Underpinning may be accomplished by extending the foundation in depth or breadth so it either rests on a more supportive soil stratum or distributes its load across a greater area. Use of micropiles and jet grouting are common methods in underpinning. An alternative to underpinning is the strengthening of the soil by the introduction of a grout, including expanding urethane-based engineered structural resins.
Underpinning may be necessary where P class (problem) soils in certain areas of the site are encountered.
'Traditional underpinning,' the mass concrete underpinning method is nearly 100 years in age, and the protocol has not changed. This underpinning method strengthens an existing structure's foundation by digging boxes by hand underneath and sequentially pouring concrete in a strategic order. The result is a foundation built underneath the existing foundation. This underpinning method is generally applied when the existing foundation is at a shallow depth, but works well up to fifty feet (fifteen meters) deep. The method has not changed since its inception with its use of utilitarian tools such as shovels and post hole diggers. Heavy machinery is not employed in this method due to the small size of the boxes being dug. There are several advantages to using this method of underpinning, including the simplicity of the engineering, the low cost of labor, and the continuity of the structure's use during construction.
The beam and base method of underpinning is a more technically advanced adaptation of traditional mass concrete underpinning. A reinforced concrete beam is constructed below, above or in replacement of the existing footing. The beam then transfers the load of the building to mass concrete bases, which are constructed at designed strategic locations. Base sizes and depths are dependent upon the prevailing ground conditions. Beam design is dependent upon the configuration of the building and the applied loads. Anti-heave precautions are often incorporated in schemes where potential expansion of clay soils may occur.
Mini-piles have the greatest use where ground conditions are variable, where access is restrictive, where environmental pollution aspects are significant, and where structural movements in service must be minimal. Mini-piled underpinning is generally used when the loads from the foundations need to be transferred to stable soils at considerable depths - usually in excess of 5 m (16 ft). Mini-piles may either be augured or driven steel cased, and are normally between 150 mm (5.9 in) and 300 mm (12 in) in diameter. Structural engineers will use rigs which are specifically designed to operate in environments with restricted headroom and limited space, and can gain access through a regular domestic doorway. They are capable of constructing piles to depths of up to 15 m (49 ft). The technique of minipiling was first applied in Italy in 1952, and has gone through many different names, reflecting worldwide acceptance and expiration of the original patents.
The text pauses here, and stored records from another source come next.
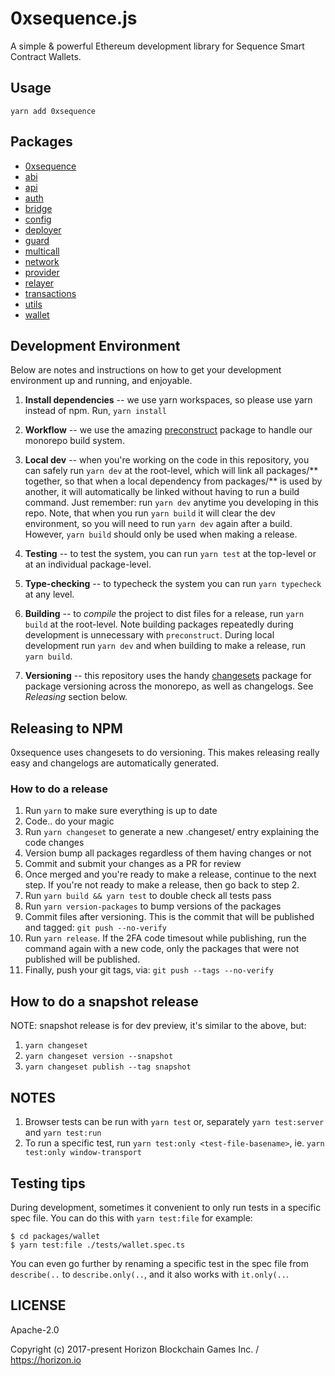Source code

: 0xsequence.js
=============

A simple & powerful Ethereum development library for Sequence Smart Contract Wallets.
 

## Usage

`yarn add 0xsequence`

## Packages

* [0xsequence](./packages/0xsequence)
* [abi](./packages/abi)
* [api](./packages/api)
* [auth](./packages/auth)
* [bridge](./packages/bridge)
* [config](./packages/config)
* [deployer](./packages/deployer)
* [guard](./packages/guard)
* [multicall](./packages/multicall)
* [network](./packages/network)
* [provider](./packages/provider)
* [relayer](./packages/relayer)
* [transactions](./packages/transactions)
* [utils](./packages/utils)
* [wallet](./packages/wallet)


## Development Environment

Below are notes and instructions on how to get your development environment up and running,
and enjoyable.

1. **Install dependencies** -- we use yarn workspaces, so please use yarn instead of npm.
Run,  `yarn install`

2. **Workflow** -- we use the amazing [preconstruct](https://github.com/preconstruct/preconstruct)
package to handle our monorepo build system.

3. **Local dev** -- when you're working on the code in this repository, you can safely run
`yarn dev` at the root-level, which will link all packages/** together, so that when a
local dependency from packages/** is used by another, it will automatically be linked
without having to run a build command. Just remember: run `yarn dev` anytime you developing
in this repo. Note, that when you run `yarn build` it will clear the dev environment, so
you will need to run `yarn dev` again after a build. However, `yarn build` should only be
used when making a release.

4. **Testing** -- to test the system, you can run `yarn test` at the top-level or at an individual
package-level.

5. **Type-checking** -- to typecheck the system you can run `yarn typecheck` at any level.

6. **Building** -- to *compile* the project to dist files for a release, run `yarn build` at
the root-level. Note building packages repeatedly during development is unnecessary with
`preconstruct`. During local development run `yarn dev` and when building to make a release,
run `yarn build`. 

7. **Versioning** -- this repository uses the handy [changesets](https://github.com/atlassian/changesets)
package for package versioning across the monorepo, as well as changelogs. See *Releasing* section below.

## Releasing to NPM

0xsequence uses changesets to do versioning. This makes releasing really easy and changelogs are automatically generated.

### How to do a release

1. Run `yarn` to make sure everything is up to date
2. Code.. do your magic
3. Run `yarn changeset` to generate a new .changeset/ entry explaining the code changes
4. Version bump all packages regardless of them having changes or not
5. Commit and submit your changes as a PR for review
6. Once merged and you're ready to make a release, continue to the next step. If you're not
   ready to make a release, then go back to step 2.
7. Run `yarn build && yarn test` to double check all tests pass
8. Run `yarn version-packages` to bump versions of the packages
9. Commit files after versioning. This is the commit that will be published and tagged: `git push --no-verify`
10. Run `yarn release`. If the 2FA code timesout while publishing, run the command again
    with a new code, only the packages that were not published will be published.
11. Finally, push your git tags, via: `git push --tags --no-verify`


## How to do a snapshot release

NOTE: snapshot release is for dev preview, it's similar to the above, but:

1. `yarn changeset`
2. `yarn changeset version --snapshot`
3. `yarn changeset publish --tag snapshot`


## NOTES

1. Browser tests can be run with `yarn test` or, separately `yarn test:server` and `yarn test:run`
2. To run a specific test, run `yarn test:only <test-file-basename>`, ie. `yarn test:only window-transport`


## Testing tips

During development, sometimes it convenient to only run tests in a specific spec file. You can do
this with `yarn test:file` for example:

```shell
$ cd packages/wallet
$ yarn test:file ./tests/wallet.spec.ts
```

You can even go further by renaming a specific test in the spec file from `describe(..` to
`describe.only(..`, and it also works with `it.only(..`.


## LICENSE

Apache-2.0

Copyright (c) 2017-present Horizon Blockchain Games Inc. / https://horizon.io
The relatively small diameter of mini-piles is distinctive of this type of underpinning and generally uses anchoring or tie backs into an existing structure or rock. Conventional drilling and grouting methods are used for this method of underpinning. These mini-piles have a high slenderness ratio, feature substantial steel reinforcing elements and can sustain axial loading in both senses. The working loads of mini-piles can sustain up to 1,000 kN (100 long tons-force; 110 short tons-force) loads.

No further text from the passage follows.